Zurcher v. Stanford Daily is a noteworthy U.S. Supreme Court decision calibrating First and Fourth Amendment values. Zurcher also illustrates interaction among the Court, Congress, and the states.
Zurcher arose from a protest occasioned by Stanford University Hospital dismissing two employees— a black janitor and a Chicano neurosurgeon. On April 9, 1971, when law enforcement officials attempted to remove demonstrators occupying the hospital’s administrative offices, nine police were injured by demonstrators wielding sticks and clubs. One of officers saw someone photographing the encounter. That person was a Stanford Daily staffer. On April 11, the Daily published a special edition covering the confrontation including photographs the staffer had taken.
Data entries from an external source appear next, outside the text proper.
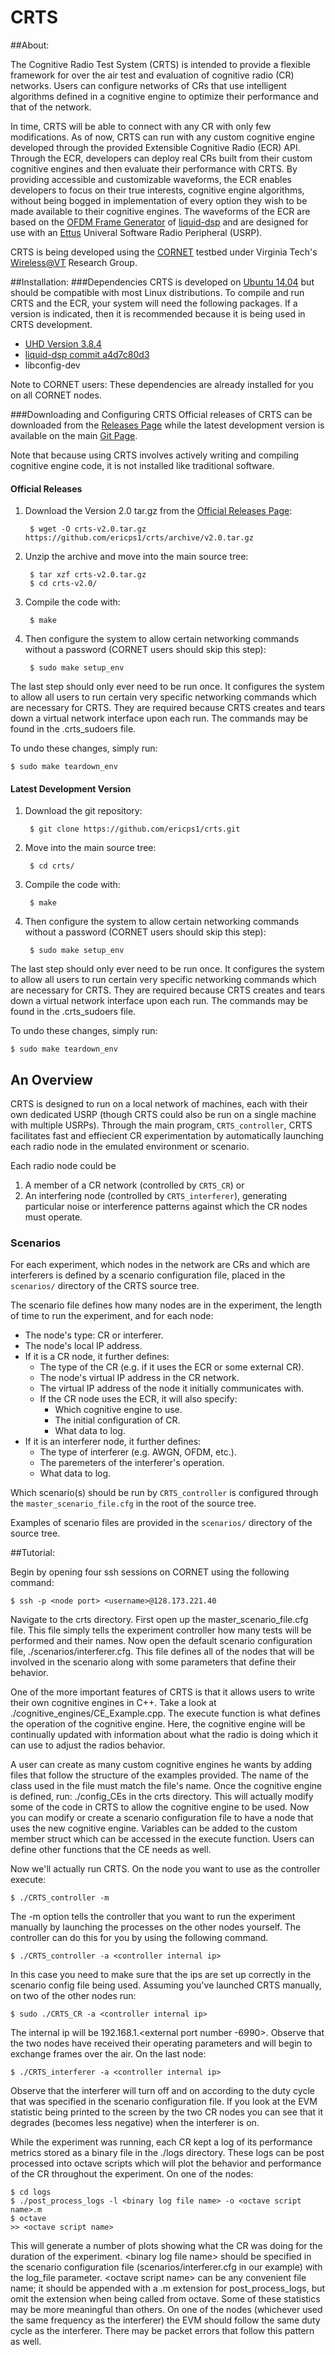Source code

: # CRTS
##About:

The Cognitive Radio Test System (CRTS) is intended to provide a flexible framework for 
over the air test and evaluation of cognitive radio (CR) networks. 
Users can configure networks of CRs that use intelligent
algorithms defined in a cognitive engine to optimize their performance and that
of the network. 

In time, CRTS will be able to connect with any CR with only 
few modifications. As of now, CRTS can run with any custom cognitive engine developed 
through the provided Extensible Cognitive Radio (ECR) API.
Through the ECR, developers can deploy real CRs built from their custom cognitive engines 
and then evaluate their performance with CRTS. 
By providing accessible and customizable waveforms, the ECR enables developers to focus on their 
true interests, cognitive engine algorithms, without being bogged in implementation of 
every option they wish to be made available to their cognitive engines.
The waveforms of the ECR are based on the
[OFDM Frame Generator](http://liquidsdr.org/doc/tutorial_ofdmflexframe.html)
of
[liquid-dsp](http://liquidsdr.org/)
and are designed for use with an 
[Ettus](http://www.ettus.com/)
Univeral Software Radio Peripheral (USRP).

CRTS is being developed using the 
[CORNET](http://cornet.wireless.vt.edu/)
testbed under 
Virginia Tech's
[Wireless@VT](https://wireless.vt.edu/)
Research Group.

##Installation:
###Dependencies
CRTS is developed on 
[Ubuntu 14.04](http://releases.ubuntu.com/14.04/)
but should be compatible with most 
Linux distributions.
To compile and run CRTS and the ECR, your system will need
the following packages. 
If a version is indicated, then it is recommended because it 
is being used in CRTS development.
- [UHD Version 3.8.4](https://github.com/EttusResearch/uhd/releases/tag/release_003_008_004)
- [liquid-dsp commit a4d7c80d3](https://github.com/jgaeddert/liquid-dsp/commit/a4d7c80d3a3510a453c30e02e58b505d07afb920)
- libconfig-dev

Note to CORNET users: These dependencies are already installed for you on all CORNET nodes.

###Downloading and Configuring CRTS 
Official releases of CRTS can be downloaded from the
[Releases Page](https://github.com/ericps1/crts/releases)
while the latest development version is available on the main 
[Git Page](https://github.com/ericps1/crts/).

Note that because using CRTS involves actively writing and compiling 
cognitive engine code, it is not installed like traditional software.

#### Official Releases
1. Download the Version 2.0 tar.gz from the [Official Releases Page](https://github.com/ericps1/crts/releases):

        $ wget -O crts-v2.0.tar.gz https://github.com/ericps1/crts/archive/v2.0.tar.gz

2. Unzip the archive and move into the main source tree:

        $ tar xzf crts-v2.0.tar.gz
        $ cd crts-v2.0/

3. Compile the code with:

        $ make

4. Then configure the system to allow certain networking commands without a password 
    (CORNET users should skip this step):

        $ sudo make setup_env

The last step should only ever need to be run once. 
It configures the system to allow all users to run
certain very specific networking commands which are necessary for CRTS.
They are required because CRTS creates and 
tears down a virtual network interface upon each run. 
The commands may be found in the .crts_sudoers file.

To undo these changes, simply run:

	$ sudo make teardown_env

#### Latest Development Version
1. Download the git repository:

        $ git clone https://github.com/ericps1/crts.git

2. Move into the main source tree:

        $ cd crts/

3. Compile the code with:

        $ make

4. Then configure the system to allow certain networking commands without a password 
    (CORNET users should skip this step):

        $ sudo make setup_env

The last step should only ever need to be run once. 
It configures the system to allow all users to run
certain very specific networking commands which are necessary for CRTS.
They are required because CRTS creates and 
tears down a virtual network interface upon each run. 
The commands may be found in the .crts_sudoers file.

To undo these changes, simply run:

	$ sudo make teardown_env

## An Overview

CRTS is designed to run on a local network of machines, each 
with their own dedicated USRP 
(though CRTS could also be run on a single machine with multiple USRPs).
Through the main program, `CRTS_controller`,
CRTS facilitates fast and effiecient CR experimentation
by automatically launching each radio node in the emulated environment or scenario.

Each radio node could be 
1. A member of a CR network (controlled by `CRTS_CR`) 
or 
2. An interfering node (controlled by `CRTS_interferer`),
    generating particular noise or interference patterns against which the 
    CR nodes must operate.

### Scenarios

For each experiment, which nodes in the network are CRs and which are interferers
is defined by a scenario configuration file, placed in the `scenarios/` directory
of the CRTS source tree. 

The scenario file defines how many nodes are in the experiment, 
the length of time to run the experiment, and for each node:
- The node's type: CR or interferer.
- The node's local IP address.
- If it is a CR node, it further defines:
    + The type of the CR (e.g. if it uses the ECR or some external CR).
    + The node's virtual IP address in the CR network.
    + The virtual IP address of the node it initially communicates with.
    + If the CR node uses the ECR, it will also specify:
        * Which cognitive engine to use.
        * The initial configuration of CR. 
        * What data to log.
- If it is an interferer node, it further defines:
    + The type of interferer (e.g. AWGN, OFDM, etc.).
    + The paremeters of the interferer's operation.
    + What data to log.

Which scenario(s) should be run by `CRTS_controller` is configured 
through the `master_scenario_file.cfg` in the root of the source tree.

Examples of scenario files are provided in the `scenarios/` directory of the
source tree.

##Tutorial:

Begin by opening four ssh sessions on CORNET using the following command:

	$ ssh -p <node port> <username>@128.173.221.40

Navigate to the crts directory. First open up the master\_scenario\_file.cfg file.
This file simply tells the experiment controller how many tests will be performed
and their names. Now open the default scenario configuration file,
./scenarios/interferer.cfg. This file defines all of the nodes that will be
involved in the scenario along with some parameters that define their behavior.

One of the more important features of CRTS is that it allows users to write their
own cognitive engines in C++. Take a look at ./cognitive\_engines/CE\_Example.cpp.
The execute function is what defines the operation of the cognitive engine. Here,
the cognitive engine will be continually updated with information about what the
radio is doing which it can use to adjust the radios behavior.

A user can create as many custom cognitive engines he wants by adding files that
follow the structure of the examples provided. The name of the class used in the
file must match the file's name. Once the cognitive engine is defined, run:
./config\_CEs in the crts directory. This will actually modify some of the code
in CRTS to allow the cognitive engine to be used. Now you can modify or create a
scenario configuration file to have a node that uses the new cognitive engine.
Variables can be added to the custom member struct which can be accessed in the
execute function. Users can define other functions that the CE needs as well.

Now we'll actually run CRTS. On the node you want to use as the controller execute:

	$ ./CRTS_controller -m

The -m option tells the controller that you want to run the experiment manually
by launching the processes on the other nodes yourself. The controller can do this
for you by using the following command.

	$ ./CRTS_controller -a <controller internal ip>

In this case you need to make sure that the ips are set up correctly in the scenario
config file being used. Assuming you've launched CRTS manually, on two of the other 
nodes run:

	$ sudo ./CRTS_CR -a <controller internal ip>

The internal ip will be 192.168.1.<external port number -6990>. Observe that 
the two nodes have received their operating parameters and will begin to 
exchange frames over the air. On the last node:

	$ ./CRTS_interferer -a <controller internal ip>

Observe that the interferer will turn off and on according to the duty cycle that
was specified in the scenario configuration file. If you look at the EVM
statistic being printed to the screen by the two CR nodes you can
see that it degrades (becomes less negative) when the interferer is on.

While the experiment was running, each CR kept a log of its 
performance metrics stored as a binary file in the ./logs directory. These logs
can be post processed into octave scripts which will plot the behavior and
performance of the CR throughout the experiment. On one of the
nodes:

	$ cd logs
	$ ./post_process_logs -l <binary log file name> -o <octave script name>.m
	$ octave
	>> <octave script name>

This will generate a number of plots showing what the CR was doing
for the duration of the experiment. \<binary log file name\> should be specified in the 
scenario configuration file (scenarios/interferer.cfg in our example) with the log_file 
parameter. \<octave script name\> can be any convenient file name; 
it should be appended with a .m extension for post_process_logs, but omit the extension 
when being called from octave. Some of these statistics may be more meaningful 
than others. On one of the nodes (whichever used the same frequency
as the interferer) the EVM should follow the same duty cycle as the interferer.
There may be packet errors that follow this pattern as well.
Acting under a warrant, police searched the Daily offices. The warrant contained no assertion that members of the Daily staff were involved in unlawful acts at the hospital.
Zurcher contested the constitutionality of this ‘‘third-party’’ search.
Writing for a majority of five, Justice White sided with police chief James Zurcher. After observing that ‘‘[w]here ... materials sought to be seized may be protected by the First Amendment, ... requirements of the Fourth Amendment must be applied with ‘scrupulous exactitude.’’’ White concluded that ‘‘preconditions for a warrant ... afford sufficient protection against ... harms ... assertedly threatened by warrants for searching newspaper offices.’’
In 1980, responding to Zurcher, Congress adopted the Privacy Protection Act (PPA). The PPA states that
government may not search a newsroom for the purpose of obtaining work product or documentary materials relating to a criminal investigation or criminal offense, if there is reason to believe that the work product belongs to someone who will publish it in a public communication...
Nine states also expanded legal protection against such third-party searches.